Par acte de commissaire de justice en date du 26 mars 2025, M. [Y] a fait assigner M.[Z] [G] et Mme [F] [P] devant le juge des contentieux de la protection de [Localité 4] auquel il est demandé, sans qu’il n’y ait lieu à écarter l’exécution provisoire de la décision à intervenir, de :
— constater la résiliation du bail à la date du 11 mars 2023, et à titre subsidiaire, de prononcer la résiliation du bail signé entre les parties,
— dans l’hypothèse où d’un délai de grâce serait accordée, dire et juger que le bail d’habitation sera résilié de plein droit à défaut de paiement d’une seule échéance ou d’un seul loyer courant,
— ordonner l’expulsion de M. [Z] [G] et Mme [F] [P] et de tous occupants de leur chef, si besoin avec l’assistance de la force publique et d’un serrurier,
— condamner M. [Z] [G] et Mme [F] [P] à lui payer:
— 23 525 euros au titre des loyers et charges impayés au 28 février 2025, à parfaire ou à diminuer au jour de l’audience, somme augmentée des intérêts de droit à compter de l’assignation,
— dire et juger que l’éventuel dépôt de garantie restera acquis au bailleur et viendra en déduction des sommes dues,
— à compter de la résiliation du bail et jusqu’à complète libération des lieux, une indemnité d’occupation mensuelle égale au montant du loyer et des charges indexée selon les dispositions prévues au contrat de bail,
— condamner M. [Z] [G] et Mme [F] [P] à lui régler 1000 euros au titre de l’article 700 du code de procédure civile, et à supporter les entiers dépens, en ce compris le coût du commandement de payer.

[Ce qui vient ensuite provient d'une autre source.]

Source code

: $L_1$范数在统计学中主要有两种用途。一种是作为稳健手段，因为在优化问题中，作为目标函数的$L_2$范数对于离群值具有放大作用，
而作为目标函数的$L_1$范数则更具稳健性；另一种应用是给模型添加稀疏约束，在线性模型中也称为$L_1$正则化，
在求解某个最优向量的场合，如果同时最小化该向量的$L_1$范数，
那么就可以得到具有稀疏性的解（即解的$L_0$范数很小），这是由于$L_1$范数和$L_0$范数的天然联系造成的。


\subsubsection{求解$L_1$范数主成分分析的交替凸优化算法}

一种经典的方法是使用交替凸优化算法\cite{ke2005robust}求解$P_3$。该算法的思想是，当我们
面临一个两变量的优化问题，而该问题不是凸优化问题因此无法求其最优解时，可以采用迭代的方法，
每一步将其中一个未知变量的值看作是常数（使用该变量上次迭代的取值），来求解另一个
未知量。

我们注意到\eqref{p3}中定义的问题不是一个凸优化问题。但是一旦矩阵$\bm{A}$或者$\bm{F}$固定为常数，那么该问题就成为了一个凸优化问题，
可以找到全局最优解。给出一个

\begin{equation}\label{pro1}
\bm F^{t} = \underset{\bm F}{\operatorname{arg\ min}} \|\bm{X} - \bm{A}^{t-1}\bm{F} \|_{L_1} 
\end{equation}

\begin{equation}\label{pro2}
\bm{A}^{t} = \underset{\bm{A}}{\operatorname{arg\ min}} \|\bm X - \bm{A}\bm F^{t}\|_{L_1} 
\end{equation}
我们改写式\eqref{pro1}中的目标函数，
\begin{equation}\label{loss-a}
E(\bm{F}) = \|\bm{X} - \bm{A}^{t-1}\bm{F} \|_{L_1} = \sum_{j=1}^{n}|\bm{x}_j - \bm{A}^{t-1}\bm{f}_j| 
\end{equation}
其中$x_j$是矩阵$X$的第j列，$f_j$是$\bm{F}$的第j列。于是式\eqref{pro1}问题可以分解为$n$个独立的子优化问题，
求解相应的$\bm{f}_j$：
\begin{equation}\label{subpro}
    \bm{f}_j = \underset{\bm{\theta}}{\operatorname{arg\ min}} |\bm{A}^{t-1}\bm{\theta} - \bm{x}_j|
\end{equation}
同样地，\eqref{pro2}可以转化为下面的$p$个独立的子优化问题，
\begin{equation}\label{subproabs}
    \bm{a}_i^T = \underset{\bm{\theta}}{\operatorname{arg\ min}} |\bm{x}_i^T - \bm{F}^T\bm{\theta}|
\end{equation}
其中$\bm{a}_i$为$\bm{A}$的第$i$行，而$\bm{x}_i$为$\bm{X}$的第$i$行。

Le représentant de l’Etat dans le département a été avisé de la présente procédure conformément aux dispositions des deuxième et dernier alinéas de l’article 24 de la loi n°89- 462 du 6 juillet 1989 modifié, par voie électronique le 3 avril 2025.
A l’audience du 5 juin 2025, le Juge des contentieux de la protection a soumis au débat contradictoire les conclusions de l’évaluation sociale de la situation des locataires exposant
que ces derniers perçoivent tous deux le revenu de solidarité active ; que Mme, qui a perdu son emploi suite à ces difficultés de santé, a déposé une demande auprès de la MDA pour une reconnaissance de sa qualité de travailleur handicapé ainsi qu’une demande d’allocation aux adultes handicapés ; qu’un dossier de surendettement sera déposé lorsque Mme aura obtenu un nouveau logement ; que M. [G], dont elle est séparée depuis 2023, a perdu son emploi suite à une problématique de santé et continue à vivre dans le logement faute de ressources suffisantes ; que les occupants font état d’une situation dégradée du logement ; que leur demande de logement social n’a pas abouti.
M. [H] [Y], assisté de son conseil, confirme ses demandes et actualise le montant de sa créance à la somme de 27 325 euros, échéance de juin 2025 incluse.
M. [Z] [G] et Mme [F] [P] ne contestent pas le montant de la dette et précisent ne pas être en mesure de proposer un règlement, même échelonné, de celle-ci.
Ils sollicitent un délai de deux mois à compter de septembre 2025 pour quitter les lieux, précisant que le logement devient indécent et que les dépenses qu’ils ont dû faire pour tenter de remettre le logement aux normes les ont empêchés de régler une partie des loyers.
Ils soulignent que l’Adil et les services de la mairie ont établi un rapport sur la situation de l’immeuble.
Sur interrogation du juge, M. [Z] [G] et Mme [F] [P] ont indiqué ne formuler aucune demande à ce titre.
RG N° 25-342. Jugement du 04 septembre 2025
M. [Y] a indiqué que le logement était présumé remis en bon état de réparations locatives et qu’au fil du bail les locataires n’avaient jamais signalé le moindre désordre.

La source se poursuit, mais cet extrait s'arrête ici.